[Start of Attachment]

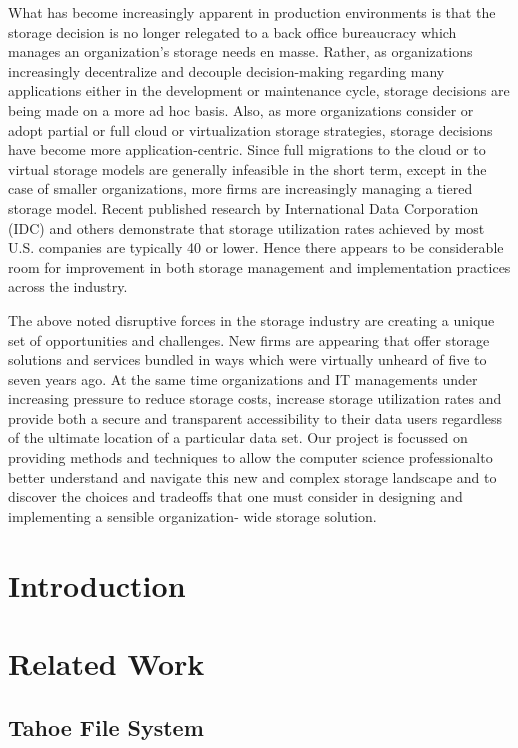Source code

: \documentclass[11pt]{article}
\begin{document}
What has become increasingly apparent in production environments is that the 
storage decision is no longer relegated to a back office bureaucracy which 
manages an organization’s storage needs en masse. Rather, as organizations 
increasingly decentralize and decouple decision-making regarding many applications 
either in the development or maintenance cycle, storage decisions are being made 
on a more ad hoc basis. Also, as more organizations consider or adopt partial or 
full cloud or virtualization storage strategies, storage decisions have become 
more application-centric. Since full migrations to the cloud or to virtual storage 
models are generally infeasible in the short term, except in the case of smaller 
organizations, more firms are increasingly managing a tiered storage model. Recent 
published research by International Data Corporation (IDC) and others demonstrate 
that storage utilization rates achieved by most U.S. companies are typically 40%
or lower. Hence there appears to be considerable room for improvement in both 
storage management and implementation practices across the industry. 

The above noted disruptive forces in the storage industry are creating a unique 
set of opportunities and challenges. New firms are appearing that offer storage 
solutions and services bundled in ways which were virtually unheard of five to 
seven years ago. At the same time organizations and IT managements under increasing 
pressure to reduce storage costs, increase storage utilization rates and provide 
both a secure and transparent accessibility to their data users regardless of 
the ultimate location of a particular data set. Our project is focussed on providing 
methods and techniques to allow the computer science professionalto better understand 
and navigate this new and complex storage landscape and to discover the choices and 
tradeoffs that one must consider in designing and implementing a sensible organization-
wide storage solution.

\section{Introduction}


\section{Related Work}
\subsection{Tahoe File System}
\end{document}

[End of Attachment]

Repeat the records above word for word. Pictures stay out of the copy.

Source code

: \documentclass[11pt]{article}
\begin{document}
What has become increasingly apparent in production environments is that the 
storage decision is no longer relegated to a back office bureaucracy which 
manages an organization’s storage needs en masse. Rather, as organizations 
increasingly decentralize and decouple decision-making regarding many applications 
either in the development or maintenance cycle, storage decisions are being made 
on a more ad hoc basis. Also, as more organizations consider or adopt partial or 
full cloud or virtualization storage strategies, storage decisions have become 
more application-centric. Since full migrations to the cloud or to virtual storage 
models are generally infeasible in the short term, except in the case of smaller 
organizations, more firms are increasingly managing a tiered storage model. Recent 
published research by International Data Corporation (IDC) and others demonstrate 
that storage utilization rates achieved by most U.S. companies are typically 40%
or lower. Hence there appears to be considerable room for improvement in both 
storage management and implementation practices across the industry. 

The above noted disruptive forces in the storage industry are creating a unique 
set of opportunities and challenges. New firms are appearing that offer storage 
solutions and services bundled in ways which were virtually unheard of five to 
seven years ago. At the same time organizations and IT managements under increasing 
pressure to reduce storage costs, increase storage utilization rates and provide 
both a secure and transparent accessibility to their data users regardless of 
the ultimate location of a particular data set. Our project is focussed on providing 
methods and techniques to allow the computer science professionalto better understand 
and navigate this new and complex storage landscape and to discover the choices and 
tradeoffs that one must consider in designing and implementing a sensible organization-
wide storage solution.

\section{Introduction}


\section{Related Work}
\subsection{Tahoe File System}
\end{document}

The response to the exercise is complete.